Spanish consortium enters personalised nutrition pact to address cognitive health

By Will Chu

- Last updated on GMT

Spanish personalised nutrition pact addresses cognitive health

Related tags: IMDEA, Precision For Health, Natec Biotech

Natac Biotech, Precision For Health (P4H) and public research institute IMDEA Food have announced a collaboration that seeks to apply precision nutrition findings to maintain and improve cognitive health.

Announced earlier this week, the HEALTH4BRAIN project will look at personalising diets with the help of a nutrigenetic test that will aid in the design of personalised, functional foods.

The hope is personalised advice will be offered depending on the individual’s genetic profile, with tailor-made foods produced that maintain cognitive function and population health.

Commenting on the three-year project, Madrid-based Natac Biotech said it would, “aim to make the most of “omic” technologies and knowledge in applying precision nutrition to improve the efficacy of nutritional strategies and products for optimising cognitive capacity”.

Further details of the project will see Natac Biotech take the lead in producing food-based products that have been created according to an individual’s genetic profile.

The product’s effect on the brain will be the subject of nutrigenomic studies in vitro​ conducted by the IMDEA Institute to determine its mechanism of action, and in vivo​ to validate its effectiveness.

Financial details of the project have been provided by its funders, the Spanish Ministry for Science and Innovation, who have allocated a budget of approximately €540,000.

A further breakdown reveals around €194,000 has been set aside as a subsidy and roughly €285,000 in business loans.

The burden of cognitive decline

“It is estimated that cognitive impairment in Spain affects around 18.5% in the population over 65 years of age, with women having significantly higher prevalence rates compared to the male population,”​ highlights IMDEA Food.

“This rises to 45.3% in the case of the population over 85 years of age.

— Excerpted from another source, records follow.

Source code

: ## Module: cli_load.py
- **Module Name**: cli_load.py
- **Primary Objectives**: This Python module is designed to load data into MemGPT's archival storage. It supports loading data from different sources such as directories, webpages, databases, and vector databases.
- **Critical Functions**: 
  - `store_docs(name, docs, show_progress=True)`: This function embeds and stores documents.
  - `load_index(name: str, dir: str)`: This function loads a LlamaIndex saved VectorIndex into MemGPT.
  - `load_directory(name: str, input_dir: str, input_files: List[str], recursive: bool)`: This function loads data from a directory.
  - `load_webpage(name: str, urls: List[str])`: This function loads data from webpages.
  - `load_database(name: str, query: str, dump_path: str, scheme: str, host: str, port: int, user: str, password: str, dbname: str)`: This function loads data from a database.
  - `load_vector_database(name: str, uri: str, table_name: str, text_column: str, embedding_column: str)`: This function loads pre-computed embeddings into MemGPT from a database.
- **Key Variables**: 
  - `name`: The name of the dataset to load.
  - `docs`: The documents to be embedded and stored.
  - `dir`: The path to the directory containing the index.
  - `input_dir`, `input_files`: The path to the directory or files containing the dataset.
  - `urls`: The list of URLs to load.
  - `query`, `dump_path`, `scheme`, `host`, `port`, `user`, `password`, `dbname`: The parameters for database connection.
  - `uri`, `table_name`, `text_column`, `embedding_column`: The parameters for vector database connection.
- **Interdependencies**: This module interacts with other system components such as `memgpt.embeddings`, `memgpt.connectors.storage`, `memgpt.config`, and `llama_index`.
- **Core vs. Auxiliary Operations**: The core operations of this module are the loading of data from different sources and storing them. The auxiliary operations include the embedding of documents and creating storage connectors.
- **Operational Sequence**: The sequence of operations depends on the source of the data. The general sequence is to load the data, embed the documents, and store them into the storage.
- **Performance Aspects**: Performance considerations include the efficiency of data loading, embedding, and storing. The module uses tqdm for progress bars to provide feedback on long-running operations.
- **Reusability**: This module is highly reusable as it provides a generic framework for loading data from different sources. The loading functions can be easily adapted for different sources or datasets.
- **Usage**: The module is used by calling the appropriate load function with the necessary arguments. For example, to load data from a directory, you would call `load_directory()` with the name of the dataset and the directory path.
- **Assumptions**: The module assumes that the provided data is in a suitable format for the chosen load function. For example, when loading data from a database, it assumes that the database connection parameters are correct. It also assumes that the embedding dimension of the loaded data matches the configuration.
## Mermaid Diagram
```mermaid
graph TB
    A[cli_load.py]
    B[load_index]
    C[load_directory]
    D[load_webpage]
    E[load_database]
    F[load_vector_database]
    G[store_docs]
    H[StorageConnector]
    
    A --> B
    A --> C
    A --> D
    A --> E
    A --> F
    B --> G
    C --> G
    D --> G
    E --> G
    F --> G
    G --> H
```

With the increase in life expectancy, cognitive deterioration is a public health problem that increases over the years since more than 35 million patients with Alzheimer's dementia are currently diagnosed, and it is expected that by 2050 they will be overcome even the 135 million.”

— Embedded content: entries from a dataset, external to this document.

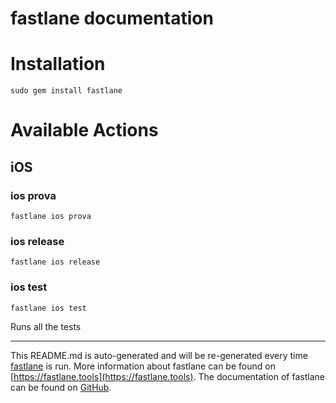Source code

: fastlane documentation
================
# Installation
```
sudo gem install fastlane
```
# Available Actions
## iOS
### ios prova
```
fastlane ios prova
```

### ios release
```
fastlane ios release
```

### ios test
```
fastlane ios test
```
Runs all the tests

----

This README.md is auto-generated and will be re-generated every time [fastlane](https://fastlane.tools) is run.
More information about fastlane can be found on [https://fastlane.tools](https://fastlane.tools).
The documentation of fastlane can be found on [GitHub](https://github.com/fastlane/fastlane/tree/master/fastlane).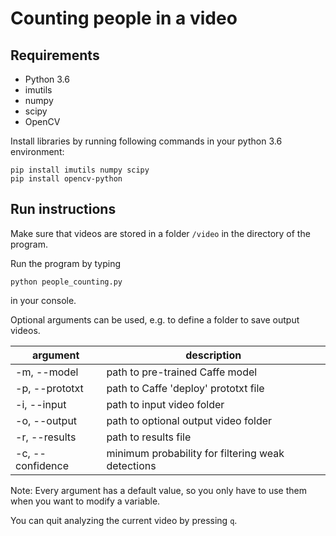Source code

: # Counting people in a video

## Requirements

- Python 3.6
- imutils
- numpy
- scipy
- OpenCV

Install libraries by running following commands in your python 3.6 environment:
```
pip install imutils numpy scipy
pip install opencv-python
```
## Run instructions

Make sure that videos are stored in a folder ```/video``` in the directory of the program.

Run the program by typing 
```
python people_counting.py
```
in your console.

Optional arguments can be used, e.g. to define a folder to save output videos.

| argument | description |
| -------- | ----------- |
| -m, --model | path to pre-trained Caffe model |
| -p, --prototxt | path to Caffe 'deploy' prototxt file |
| -i, --input | path to input video folder |
| -o, --output | path to optional output video folder |
| -r, --results | path to results file |
| -c, --confidence | minimum probability for filtering weak detections |

Note: Every argument has a default value, so you only have to use them when you want to modify a variable.

You can quit analyzing the current video by pressing ```q```.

Details of the collaboration coincides with a spate of personalised nutrition news that brings into focus the momentum this area has garnered as the sports nutrition, healthy ageing and nutricosmetic sectors look on with interest.

Only this week the University of Toronto provided details of a new study​ that identifies a genetic variation that regulates iron metabolism, which may enhance athletes’ endurance performance.

The findings could help explain the association between the genetic variation and elite athletes across many sports and may help competitive athletes fine-tune their iron intake to boost performance.

More evidence on the influence of genes on nutrient efficacy came in the form of a PLOS Geneticsstudy​, which attempted to pinpointed specific genes which may dictate whether fish oil supplements will benefit or hinder a person's heart health.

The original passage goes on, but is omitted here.